Information Technology Reference
In-Depth Information
Sometimes devices and services related to AAL do not reflect the real needs of the
end users and for this reason they are considered useless and unsatisfactory. In most
cases, this is caused by a misunderstanding of the aims and requirements of the systems
and services. This phenomenon can be avoided by studying in depth the reality of the
elderly and people who are not self-sufficient and by directly involving end users in
every stage of the design. Adaptable and personalized user-friendly interfaces
integrated into real-life environments are necessary. All stakeholders should be aware
that user involvement is the key for a technological, innovative and business success in
AAL - from the initial concept through systems design and integration to the prototypes
and business models. Questions of design and usability are of similar importance to
AAL products and the involvement of design and usability experts is also essential for
developments that seek a more than minor survival chance in the real world outside the
laboratory. Design and usability concepts should not become substitutes for real-user
involvement. Only a few R&D projects in Europe have tackled this issue in depth and
secured the involvement of users to a full extent (Best Practices in Europe on ICT
enabled living for elderly 2008). Living laboratories are one way of developing and
implementing user-driven approaches in product and service development. Moreover,
during every stage of product development, systems and services designers should
remember that their end users have characteristics and skills that can also vary over
time. Every person and his or her conditions are different and constantly changing.

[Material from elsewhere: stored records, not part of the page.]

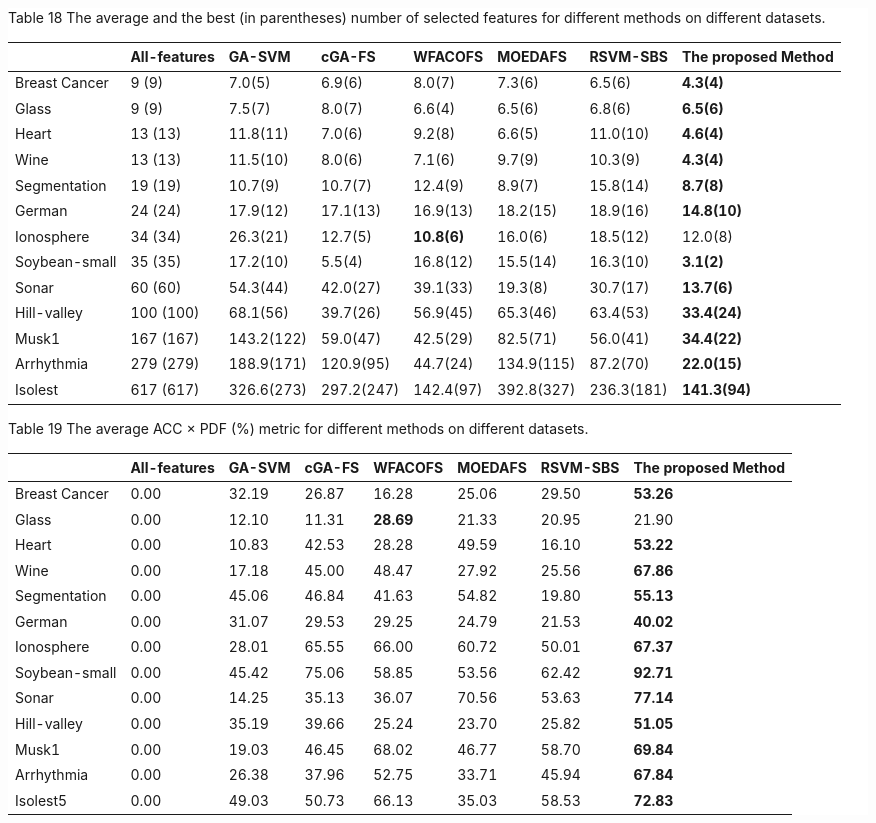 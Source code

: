 Table 18
The average and the best (in parentheses) number of selected features for different methods on different datasets.

|  | All-features | GA-SVM | cGA-FS | WFACOFS | MOEDAFS | RSVM-SBS | The proposed Method |
| :-- | :-- | :-- | :-- | :-- | :-- | :-- | :-- |
| Breast Cancer | 9 (9) | $7.0(5)$ | $6.9(6)$ | $8.0(7)$ | $7.3(6)$ | $6.5(6)$ | $\mathbf{4 . 3 ( 4 )}$ |
| Glass | 9 (9) | $7.5(7)$ | $8.0(7)$ | $6.6(4)$ | $6.5(6)$ | $6.8(6)$ | $\mathbf{6 . 5 ( 6 )}$ |
| Heart | 13 (13) | $11.8(11)$ | $7.0(6)$ | $9.2(8)$ | $6.6(5)$ | $11.0(10)$ | $\mathbf{4 . 6 ( 4 )}$ |
| Wine | 13 (13) | $11.5(10)$ | $8.0(6)$ | $7.1(6)$ | $9.7(9)$ | $10.3(9)$ | $\mathbf{4 . 3 ( 4 )}$ |
| Segmentation | 19 (19) | $10.7(9)$ | $10.7(7)$ | $12.4(9)$ | $8.9(7)$ | $15.8(14)$ | $\mathbf{8 . 7 ( 8 )}$ |
| German | 24 (24) | $17.9(12)$ | $17.1(13)$ | $16.9(13)$ | $18.2(15)$ | $18.9(16)$ | $\mathbf{1 4 . 8 ( 1 0 )}$ |
| Ionosphere | 34 (34) | $26.3(21)$ | $12.7(5)$ | $\mathbf{1 0 . 8 ( 6 )}$ | $16.0(6)$ | $18.5(12)$ | $12.0(8)$ |
| Soybean-small | 35 (35) | $17.2(10)$ | $5.5(4)$ | $16.8(12)$ | $15.5(14)$ | $16.3(10)$ | $\mathbf{3 . 1 ( 2 )}$ |
| Sonar | 60 (60) | $54.3(44)$ | $42.0(27)$ | $39.1(33)$ | $19.3(8)$ | $30.7(17)$ | $\mathbf{1 3 . 7 ( 6 )}$ |
| Hill-valley | 100 (100) | $68.1(56)$ | $39.7(26)$ | $56.9(45)$ | $65.3(46)$ | $63.4(53)$ | $\mathbf{3 3 . 4 ( 2 4 )}$ |
| Musk1 | 167 (167) | $143.2(122)$ | $59.0(47)$ | $42.5(29)$ | $82.5(71)$ | $56.0(41)$ | $\mathbf{3 4 . 4 ( 2 2 )}$ |
| Arrhythmia | 279 (279) | $188.9(171)$ | $120.9(95)$ | $44.7(24)$ | $134.9(115)$ | $87.2(70)$ | $\mathbf{2 2 . 0 ( 1 5 )}$ |
| Isolest | 617 (617) | $326.6(273)$ | $297.2(247)$ | $142.4(97)$ | $392.8(327)$ | $236.3(181)$ | $\mathbf{1 4 1 . 3 ( 9 4 )}$ |

Table 19
The average ACC $\times$ PDF (\%) metric for different methods on different datasets.

|  | All-features | GA-SVM | cGA-FS | WFACOFS | MOEDAFS | RSVM-SBS | The proposed Method |
| :-- | :-- | :-- | :-- | :-- | :-- | :-- | :-- |
| Breast Cancer | 0.00 | 32.19 | 26.87 | 16.28 | 25.06 | 29.50 | $\mathbf{5 3 . 2 6}$ |
| Glass | 0.00 | 12.10 | 11.31 | $\mathbf{2 8 . 6 9}$ | 21.33 | 20.95 | 21.90 |
| Heart | 0.00 | 10.83 | 42.53 | 28.28 | 49.59 | 16.10 | $\mathbf{5 3 . 2 2}$ |
| Wine | 0.00 | 17.18 | 45.00 | 48.47 | 27.92 | 25.56 | $\mathbf{6 7 . 8 6}$ |
| Segmentation | 0.00 | 45.06 | 46.84 | 41.63 | 54.82 | 19.80 | $\mathbf{5 5 . 1 3}$ |
| German | 0.00 | 31.07 | 29.53 | 29.25 | 24.79 | 21.53 | $\mathbf{4 0 . 0 2}$ |
| Ionosphere | 0.00 | 28.01 | 65.55 | 66.00 | 60.72 | 50.01 | $\mathbf{6 7 . 3 7}$ |
| Soybean-small | 0.00 | 45.42 | 75.06 | 58.85 | 53.56 | 62.42 | $\mathbf{9 2 . 7 1}$ |
| Sonar | 0.00 | 14.25 | 35.13 | 36.07 | 70.56 | 53.63 | $\mathbf{7 7 . 1 4}$ |
| Hill-valley | 0.00 | 35.19 | 39.66 | 25.24 | 23.70 | 25.82 | $\mathbf{5 1 . 0 5}$ |
| Musk1 | 0.00 | 19.03 | 46.45 | 68.02 | 46.77 | 58.70 | $\mathbf{6 9 . 8 4}$ |
| Arrhythmia | 0.00 | 26.38 | 37.96 | 52.75 | 33.71 | 45.94 | $\mathbf{6 7 . 8 4}$ |
| Isolest5 | 0.00 | 49.03 | 50.73 | 66.13 | 35.03 | 58.53 | $\mathbf{7 2 . 8 3}$ |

Systems therefore need to be highly configurable and flexible in terms of the evolution
of the person, changing conditions and multiple diseases and diversity in (care)
organisation. In general approaches should be people-centred and life-course based.
Such a holistic approach also means that other scientific disciplines must be involved in
the research, such as gerontechnology, for the knowledge of age-related changes in
human functions, and social, environmental and technological innovations and support
in a community-based setting (“integrated community”), for moving from older people
as care customers to older people as members of a community.
From a more technological point of view, organisations that develop devices and
services suffer in their work from a lack of standards and references for designing the
systems. These include:
domain models that are concepts, functions and qualities for AAL systems to
make explicit the demands and contributions;
open-reference architecture that facilitates the efficient integration of diverse
assistance devices and services into personalized, trusted and manageable
assistance solutions;
standardized solutions for the unobtrusive, affordable sensing of context
(location, activity, vital data);
advanced user-interfaces that can be adapted to the changing needs of users;
guidelines for privacy and security of data management;
system management and interoperability of heterogeneous components.
Moreover, a generic AAL service platform based on certain standards as the basis
for third party application development is also missing. This would stimulate the
products and service market development tremendously.